デニロ

二十一歳の父のデニロのレビュー・感想・評価

二十一歳の父(1964年製作の映画)
4.0
1964年製作公開。原作曽野綾子。脚本監督中村登。

大学の教授たちが女子学生にしたい放題。講義中、キレイなあんよに唆られてスカートを捲り上げ、君はいいスカートを穿いている。別の教授は、髪のリボンを解いてしげしげと見つめ、飲みに行こう、と千駄ヶ谷のホテルに誘ったり。鰐淵晴子の際立った容姿が欲望を掻き立てる、というような話ではない。

あのめくらの女。

二十一歳の父と倍賞千恵子と赤ちゃんのラブコメかと思っていたら、とんでもハップン。倍賞千恵子がそう呼ばれていた。この台詞、本作で10回は耳にした。二十一歳の父は山本圭。広告会社の重役山形勲を父に持ち、兄は東大から日銀、というエリートに囲まれる大学生。そんな家に耐えられずに一人暮らしを選択。パチンコ屋の店員、仕出しの役者のアルバイトで生計を立てる。

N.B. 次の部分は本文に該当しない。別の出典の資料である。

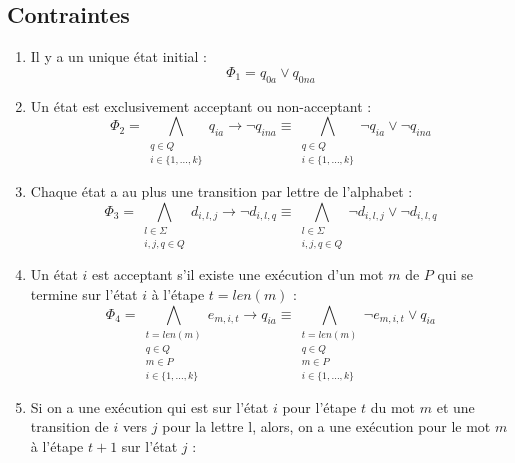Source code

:\documentclass[a4paper, 12pt]{extarticle}
\begin{document}
\subsection{Contraintes} %
\label{sub:contraintes}

\begin{enumerate}
    \item Il y a un unique état initial :
    \begin{equation*}
        \Phi_1=q_{0a} \vee q_{0na}
    \end{equation*}
    \item Un état est exclusivement acceptant ou non-acceptant :
    \begin{equation*}
        \Phi_2=\bigwedge_{\substack{q\in Q \\ i\in \{1,\dots,k\}}} q_{ia} \rightarrow \neg q_{ina}\equiv
        \bigwedge_{\substack{q\in Q \\ i\in \{1,\dots,k\}}} \neg q_{ia} \vee \neg q_{ina}
    \end{equation*}
    \item Chaque état a au plus une transition par lettre de l'alphabet :
    \begin{equation*}
        \Phi_3=\bigwedge_{\substack{l\in \Sigma\\i,j,q \in Q}} d_{i,l,j} \rightarrow \neg d_{i,l,q}\equiv
        \bigwedge_{\substack{l\in \Sigma\\i,j,q \in Q}}\neg d_{i,l,j} \vee \neg d_{i,l,q}
    \end{equation*}
    \item Un état $i$ est acceptant s'il existe une exécution d'un mot $m$ de $P$ qui se termine sur l'état $i$ à l'étape $t=len(m)$ :
    \begin{equation*}
        \Phi_4=\bigwedge_{\substack{t=len(m)\\q \in Q\\ m \in P\\ i \in \{1,\dots,k\}}} e_{m,i,t} \rightarrow q_{ia} \equiv
        \bigwedge_{\substack{t=len(m)\\q \in Q\\ m \in P\\ i \in \{1,\dots,k\}}} \neg e_{m,i,t} \vee q_{ia}
    \end{equation*}
    \item Si on a une exécution qui est sur l'état $i$ pour l'étape $t$ du mot $m$ et une transition de $i$ vers $j$ pour la lettre l,
    alors, on a une exécution pour le mot $m$ à l'étape $t+1$ sur l'état $j$ :

\end{enumerate}
\end{document}
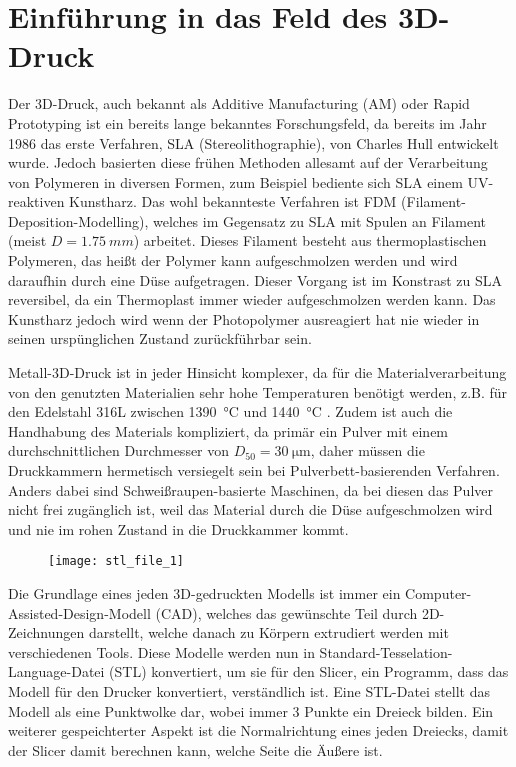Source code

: \documentclass[main.tex]{subfiles}
\begin{document}
\section{Einführung in das Feld des 3D-Druck}
Der 3D-Druck, auch bekannt als Additive Manufacturing (AM) oder Rapid Prototyping ist ein bereits lange bekanntes Forschungsfeld, da bereits im Jahr 1986 das erste Verfahren, SLA (Stereolithographie), von Charles Hull entwickelt wurde. Jedoch basierten diese frühen Methoden allesamt auf der Verarbeitung von Polymeren in diversen Formen, zum Beispiel bediente sich SLA einem UV-reaktiven Kunstharz. Das wohl bekannteste Verfahren ist FDM (Filament-Deposition-Modelling), welches im Gegensatz zu SLA mit Spulen an Filament (meist $D=\qty{1.75}{mm}$) arbeitet. Dieses Filament besteht aus thermoplastischen Polymeren, das heißt der Polymer kann aufgeschmolzen werden und wird daraufhin durch eine Düse aufgetragen. Dieser Vorgang ist im Konstrast zu SLA reversibel, da ein Thermoplast immer wieder aufgeschmolzen werden kann.\parencite{BHATIA20231060} Das Kunstharz jedoch wird wenn der Photopolymer ausreagiert hat nie wieder in seinen urspünglichen Zustand zurückführbar sein.\parencite{FACUNDO_1}

Metall-3D-Druck ist in jeder Hinsicht komplexer, da für die Materialverarbeitung von den genutzten Materialien sehr hohe Temperaturen benötigt werden, z.B. für den Edelstahl 316L zwischen \qty{1390}{\celsius} und \qty{1440}{\degreeCelsius} \parencite{610LSTEEL}. Zudem ist auch die Handhabung des Materials kompliziert, da primär ein Pulver mit einem durchschnittlichen Durchmesser von $D_{50}=\SI{30}{\micro\meter}$\parencite[~S.3]{ZAKRZEWSKI2020115}, daher müssen die Druckkammern hermetisch versiegelt sein bei Pulverbett-basierenden Verfahren.
Anders dabei sind Schweißraupen-basierte Maschinen, da bei diesen das Pulver nicht frei zugänglich ist, weil das Material durch die Düse aufgeschmolzen wird und nie im rohen Zustand in die Druckkammer kommt.

\begin{figure}[h!]
\begin{center}
	\texttt{[image: stl\_file\_1]}
	\label{img:stl_1}
\end{center}
\end{figure}	

Die Grundlage eines jeden 3D-gedruckten Modells ist immer ein Computer-Assisted-Design-Modell (CAD), welches das gewünschte Teil durch 2D-Zeichnungen darstellt, welche danach zu Körpern extrudiert werden mit verschiedenen Tools. Diese Modelle werden nun in Standard-Tesselation-Language-Datei (STL) konvertiert, um sie für den Slicer, ein Programm, dass das Modell für den Drucker konvertiert, verständlich ist. Eine STL-Datei stellt das Modell als eine Punktwolke dar, wobei immer 3 Punkte ein Dreieck bilden. Ein weiterer gespeichterter Aspekt ist die Normalrichtung eines jeden Dreiecks, damit der Slicer damit berechnen kann, welche Seite die Äußere ist. 
\end{document}
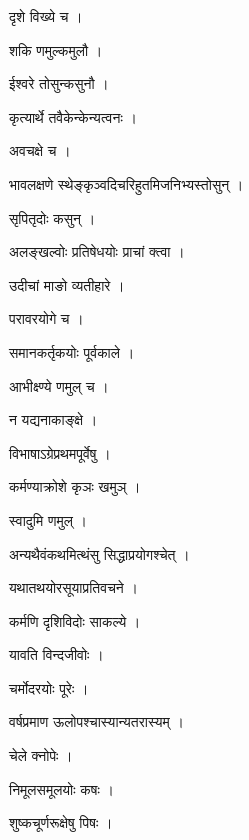 \documentclass[10pt, openany, oneside]{book}
\begin{document}
\noindent दृशे विख्ये च ।

\noindent शकि णमुल्कमुलौ ।

\noindent ईश्वरे तोसुन्कसुनौ ।

\noindent कृत्यार्थे तवैकेन्केन्यत्वनः ।

\noindent अवचक्षे च ।

\noindent भावलक्षणे स्थेङ्कृञ्वदिचरिहुतमिजनिभ्यस्तोसुन् ।

\noindent सृपितृदोः कसुन् ।

\noindent अलङ्खल्वोः प्रतिषेधयोः प्राचां क्त्वा ।

\noindent उदीचां माङो व्यतीहारे ।

\noindent परावरयोगे च ।

\noindent समानकर्तृकयोः पूर्वकाले ।

\noindent आभीक्ष्ण्ये णमुल् च ।

\noindent न यद्यनाकाङ्क्षे ।

\noindent विभाषाऽग्रेप्रथमपूर्वेषु ।

\noindent कर्मण्याक्रोशे कृञः खमुञ् ।

\noindent स्वादुमि णमुल् ।

\noindent अन्यथैवंकथमित्थंसु सिद्धाप्रयोगश्चेत् ।

\noindent यथातथयोरसूयाप्रतिवचने ।

\noindent कर्मणि दृशिविदोः साकल्ये ।

\noindent यावति विन्दजीवोः ।

\noindent चर्मोदरयोः पूरेः ।

\noindent वर्षप्रमाण ऊलोपश्चास्यान्यतरास्यम् ।

\noindent चेले क्नोपेः ।

\noindent निमूलसमूलयोः कषः ।

\noindent शुष्कचूर्णरूक्षेषु पिषः ।
\end{document}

ある日、山形勲が山本圭のアパートを訪ねるとそこに倍賞千恵子がいる。/あなたは誰ですか?/山本圭の妻です。/彼女の仕種から目が見えないことが分かる。家に帰って同居の長男夫婦高橋幸治、岩崎加根子に報告すると、そのめくらの女は云々、という台詞が飛び交う。

余命幾許もない母親が生きている間、という条件で妻と共に実家に戻る山本圭。一家は冷静に彼らを迎え入れる。山形勲が狼狽えもせず堂々と対処しているので観ているわたしにいやな気分は起きない。高橋幸治も、燕雀安んぞ鴻鵠の志を知らんや云々と上機嫌で講釈を垂れる。その家で新たな命の誕生と一つの死が訪れる。母親の葬儀を背に、約束通り山本圭は高橋幸治に日銀の人が弔問に来る前に家を出ると告げる。

山形勲は、山本圭にパチンコ屋の一軒も持たせて生計を立てさせたい、と意味不明の提案をして長男夫婦に同意を求めるのだが、岩崎加根子は猛反発。あんな勝手なことばかりしている者にそんなことをする必要はない。わたしたちのこともかんがえてください。意見を押し切りパチンコ屋の下見までするのだが、どうもそう簡単には買い取れぬとわかったようで就職を勧める。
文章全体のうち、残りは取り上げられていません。